An Employment Appeal Tribunal ruled that religious education teacher, Monika O'Neill, was discriminated against when she was forced to leave her job after the birth of her baby.
And the 31-year-old mum declared: "I'm delighted."
She hit the national headlines in 1992 after the BEN revealed that Father Christopher O'Neill was the father of her baby daughter.
Father O'Neill eventually quit the church to marry Monika Kocanek. They now have two other children - both sons - and have embarked on a new life together in Northamptonshire. They are now waiting to see if governors at St Thomas More RC School in Bedford are going to appeal against the tribunal's ruling following a two-day hearing last week. The finding follows a two year court battle.

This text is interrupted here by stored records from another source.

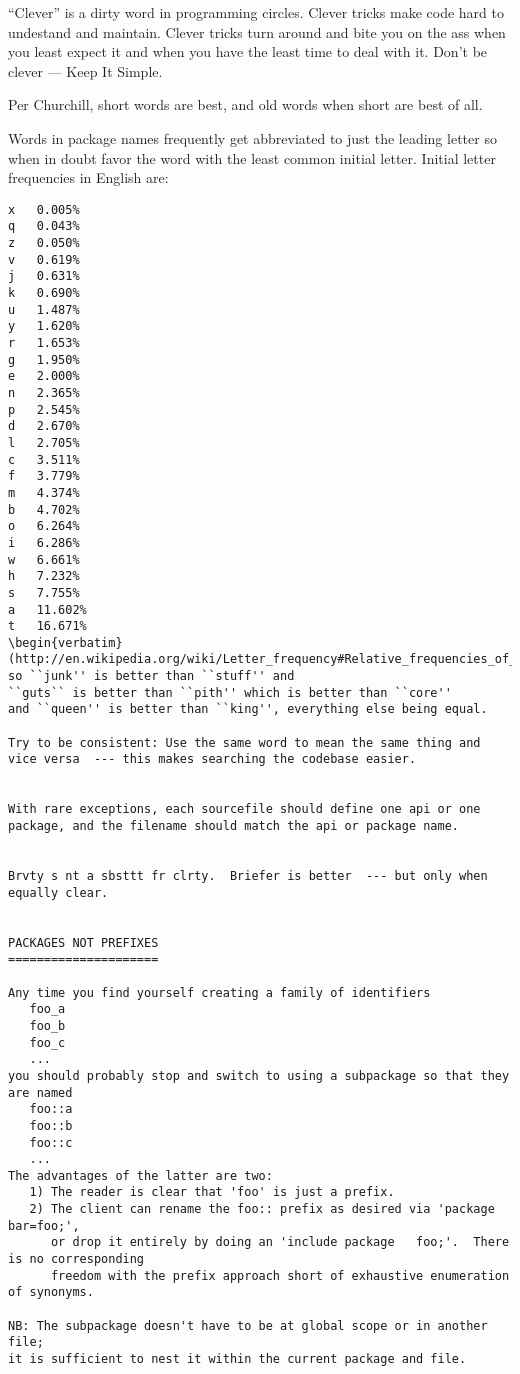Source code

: ``Clever'' is a dirty word in programming circles.  Clever tricks 
make code hard to undestand and maintain.  Clever tricks turn around 
and bite you on the ass when you least expect it and when you have the 
least time to deal with it.  Don't be clever  --- Keep It Simple.


Per Churchill, short words are best, and old words when short are best of all.

Words in package names frequently get abbreviated to just the leading letter so 
when in doubt favor the word with the least common initial letter.  Initial letter frequencies in English 
are:
\begin{verbatim}
x	0.005%
q	0.043%
z	0.050%
v	0.619%
j	0.631%
k	0.690%
u	1.487%
y	1.620%
r	1.653%
g	1.950%
e	2.000%
n	2.365%
p	2.545%
d	2.670%
l	2.705%
c	3.511%
f	3.779%
m	4.374%
b	4.702%
o	6.264%
i	6.286%
w	6.661%
h	7.232%
s	7.755%
a	11.602%
t	16.671%
\begin{verbatim}
(http://en.wikipedia.org/wiki/Letter_frequency#Relative_frequencies_of_the_first_letters_of_a_word_in_the_English_language)
so ``junk'' is better than ``stuff'' and
``guts`` is better than ``pith'' which is better than ``core''
and ``queen'' is better than ``king'', everything else being equal.

Try to be consistent: Use the same word to mean the same thing and 
vice versa  --- this makes searching the codebase easier.


With rare exceptions, each sourcefile should define one api or one package, and the filename should match the api or package name.


Brvty s nt a sbsttt fr clrty.  Briefer is better  --- but only when equally clear.


PACKAGES NOT PREFIXES
=====================

Any time you find yourself creating a family of identifiers 
   foo_a
   foo_b
   foo_c
   ...
you should probably stop and switch to using a subpackage so that they are named 
   foo::a
   foo::b
   foo::c
   ...
The advantages of the latter are two:
   1) The reader is clear that 'foo' is just a prefix.
   2) The client can rename the foo:: prefix as desired via 'package bar=foo;',
      or drop it entirely by doing an 'include package   foo;'.  There is no corresponding 
      freedom with the prefix approach short of exhaustive enumeration of synonyms.

NB: The subpackage doesn't have to be at global scope or in another file;
it is sufficient to nest it within the current package and file.


\end{verbatim}
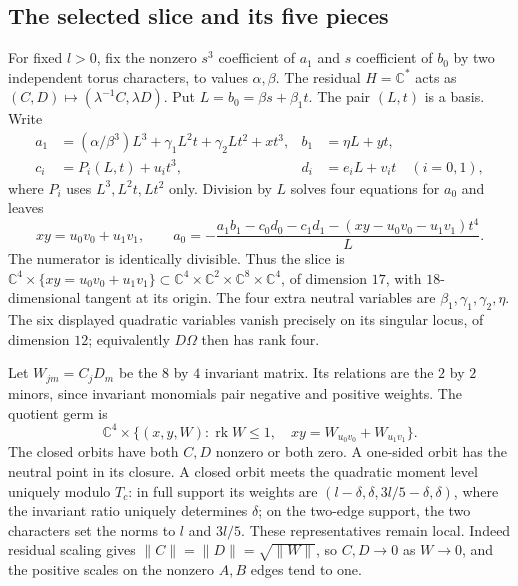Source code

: \documentclass[11pt]{amsart}
\theoremstyle{definition}
\theoremstyle{remark}
\newcommand{\CC}{\mathbb C}
\newcommand{\rk}{\operatorname{rk}}
\begin{document}
\subsection{The selected slice and its five pieces}\label{subsec:five-pieces}
For fixed $l>0$, fix the nonzero $s^3$ coefficient of $a_1$ and
$s$ coefficient of $b_0$ by two independent torus characters, to values
$\alpha,\beta$. The residual $H=\CC^*$ acts as
$(C,D)\mapsto(\lambda^{-1}C,\lambda D)$. Put $L=b_0=\beta s+\beta_1t$.
The pair $(L,t)$ is a basis. Write
\begin{align*}
 a_1&=(\alpha/\beta^3)L^3+\gamma_1L^2t+\gamma_2Lt^2+x t^3,
 &b_1&=\eta L+y t,\\
 c_i&=P_i(L,t)+u_it^3,&d_i&=e_iL+v_it\quad(i=0,1),
\end{align*}
where $P_i$ uses $L^3,L^2t,Lt^2$ only.
Division by $L$ solves four equations for $a_0$ and leaves
\begin{equation}\label{eq:selected-quadric}
 xy=u_0v_0+u_1v_1,\qquad
 a_0=-\frac{a_1b_1-c_0d_0-c_1d_1-(xy-u_0v_0-u_1v_1)t^4}{L}.
\end{equation}
The numerator is identically divisible. Thus the slice is
$\CC^4\times\{xy=u_0v_0+u_1v_1\}\subset
\CC^4\times\CC^2\times\CC^8\times\CC^4$,
of dimension $17$, with $18$-dimensional tangent at its origin.
The four extra neutral variables are $\beta_1,\gamma_1,\gamma_2,\eta$.
The six displayed quadratic variables vanish precisely on its singular
locus, of dimension $12$; equivalently $D\Omega$ then has rank four.

Let $W_{jm}=C_jD_m$ be the $8$ by $4$ invariant matrix. Its relations
are the $2$ by $2$ minors, since invariant monomials pair negative and
positive weights. The quotient germ is
\begin{equation}\label{eq:selected-quotient}
 \CC^4\times\{(x,y,W):\rk W\le1,\quad
 xy=W_{u_0v_0}+W_{u_1v_1}\}.
\end{equation}
The closed orbits have both $C,D$ nonzero or both zero. A one-sided
orbit has the neutral point in its closure. A closed orbit meets the
quadratic moment level uniquely modulo $T_c$: in full support its weights
are $(l-\delta,\delta,3l/5-\delta,\delta)$, where the invariant ratio
uniquely determines $\delta$; on the two-edge support, the two characters
set the norms to $l$ and $3l/5$. These representatives remain local.
Indeed residual scaling gives $\|C\|=\|D\|=\sqrt{\|W\|}$,
so $C,D\to0$ as $W\to0$, and the positive scales on the nonzero
$A,B$ edges tend to one.
\end{document}
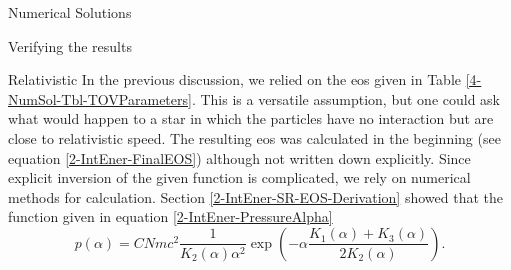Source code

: \begin{section}{Numerical Solutions}
\begin{subsection}{Verifying the results}
% 
\end{subsection}
%
%
\begin{subsection}{Relativistic }
\label{4-NumSol-Sec-RelEOS}
In the previous discussion, we relied on the \ac{eos} given in Table \ref{4-NumSol-Tbl-TOVParameters}.
This is a versatile assumption, but one could ask what would happen to a star in which the particles have no interaction but are close to relativistic speed.
The resulting \ac{eos} was calculated in the beginning (see equation \eqref{2-IntEner-FinalEOS}) although not written down explicitly.
Since explicit inversion of the given function is complicated, we rely on numerical methods for calculation.
Section \ref{2-IntEner-SR-EOS-Derivation} showed that the function given in equation \eqref{2-IntEner-PressureAlpha}
\begin{equation}
	p(\alpha) = CNmc^2\frac{1}{K_2(\alpha)\alpha^2}\exp\left(-\alpha\frac{K_1(\alpha)+K_3(\alpha)}{2K_2(\alpha)}\right).

\end{equation}
\end{subsection}
\end{section}
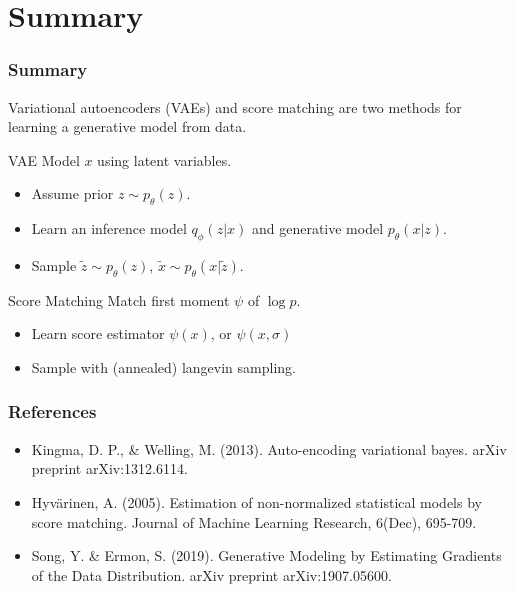 \documentclass{beamer}
\begin{document}
\section{Summary}
\begin{frame}
  \frametitle{Summary}
  Variational autoencoders (VAEs) and score matching are two methods for learning a generative model from data.
  
  \begin{block}{VAE}
    Model $x$ using latent variables.
  \end{block}
  \begin{itemize}
    \item Assume prior $z \sim p_\theta(z)$.
    \item Learn an inference model $q_\phi(z|x)$ and generative model $p_\theta(x|z)$.
    \item Sample $\tilde{z} \sim p_\theta(z)$, $\tilde{x} \sim p_\theta(x|\tilde{z})$.
  \end{itemize}
  
  \begin{block}{Score Matching}
    Match first moment $\psi$ of $\log p$.
  \end{block}
  \begin{itemize}
    \item Learn score estimator $\psi(x)$, or $\psi(x, \sigma)$
    \item Sample with (annealed) langevin sampling.
  \end{itemize}
\end{frame}

\begin{frame}
    \frametitle{References}
    \begin{itemize}
        \item Kingma, D. P., \& Welling, M. (2013). Auto-encoding variational bayes. arXiv preprint arXiv:1312.6114.
        \item Hyvärinen, A. (2005). Estimation of non-normalized statistical models by score matching. Journal of Machine Learning Research, 6(Dec), 695-709.
        \item Song, Y. \& Ermon, S. (2019). Generative Modeling by Estimating Gradients of the
        Data Distribution. arXiv preprint arXiv:1907.05600.
    \end{itemize}
\end{frame}
\end{document}
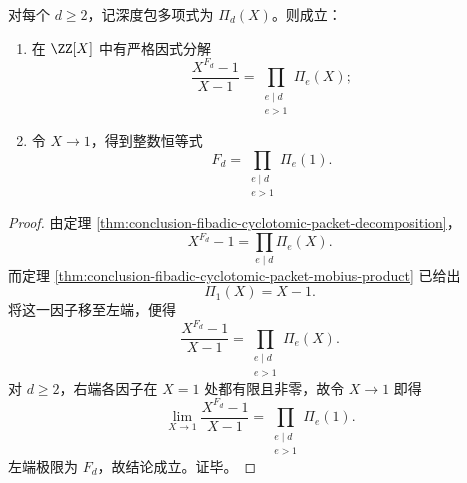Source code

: \begin{theorem}[深度包在 \texorpdfstring{$X=1$}{X=1} 处的 primitive 分解与 Fibonacci 乘法拆分]\label{thm:conclusion-fibadic-depth-packet-primitive-factorization}
对每个 \(d\ge 2\)，记深度包多项式为 \(\Pi_d(X)\)。则成立：
\begin{enumerate}
  \item 在 \(\ZZ[X]\) 中有严格因式分解
  \[
  \frac{X^{F_d}-1}{X-1}
  =
  \prod_{\substack{e\mid d\\ e>1}}\Pi_e(X);
  \]
  \item 令 \(X\to 1\)，得到整数恒等式
  \[
  F_d=\prod_{\substack{e\mid d\\ e>1}}\Pi_e(1).
  \]
\end{enumerate}
\end{theorem}
\begin{proof}
由定理 \ref{thm:conclusion-fibadic-cyclotomic-packet-decomposition}，
\[
X^{F_d}-1=\prod_{e\mid d}\Pi_e(X).
\]
而定理 \ref{thm:conclusion-fibadic-cyclotomic-packet-mobius-product} 已给出
\[
\Pi_1(X)=X-1.
\]
将这一因子移至左端，便得
\[
\frac{X^{F_d}-1}{X-1}
=
\prod_{\substack{e\mid d\\ e>1}}\Pi_e(X).
\]
对 \(d\ge 2\)，右端各因子在 \(X=1\) 处都有限且非零，故令 \(X\to 1\) 即得
\[
\lim_{X\to 1}\frac{X^{F_d}-1}{X-1}
=
\prod_{\substack{e\mid d\\ e>1}}\Pi_e(1).
\]
左端极限为 \(F_d\)，故结论成立。证毕。
\end{proof}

In 1994 the governors at the catholic school accepted that the teacher was unfairly dismissed but they rejected the sex discrimination charge. An industrial tribunal at the time decided she was not discriminated against.
Mrs O'Neill was told not to return to the the Bedford school at the start of the September term in 1992 after the birth of her daughter, Jennifer. Her affair with Father O'Neill had ended five months before their daughter was born. He eventually left the priesthood to marry the mother of his love child. Neither of them have been able to find work since. A relieved Mrs O'Neill said she was "delighted" with the findings of the tribunal.
"It is a great weight off our minds," Mrs O'Neill told the BEN. "It has been a long time but I was determined that justice should be done and was quite prepared to take this matter to the European Court if I had to.
"The tribunal has declared that I was discriminated against by the school governors on the grounds of my sex."
Their daughter Jennifer, who sparked the outcry at the time, celebrated her fourth birthday last week.
The couple are regularly in touch with Father O'Neill's family who still live in Bolton. "Life has been hard for us both but we now have to get on with the rest of our lives. Thankfully though our families have been very supportive."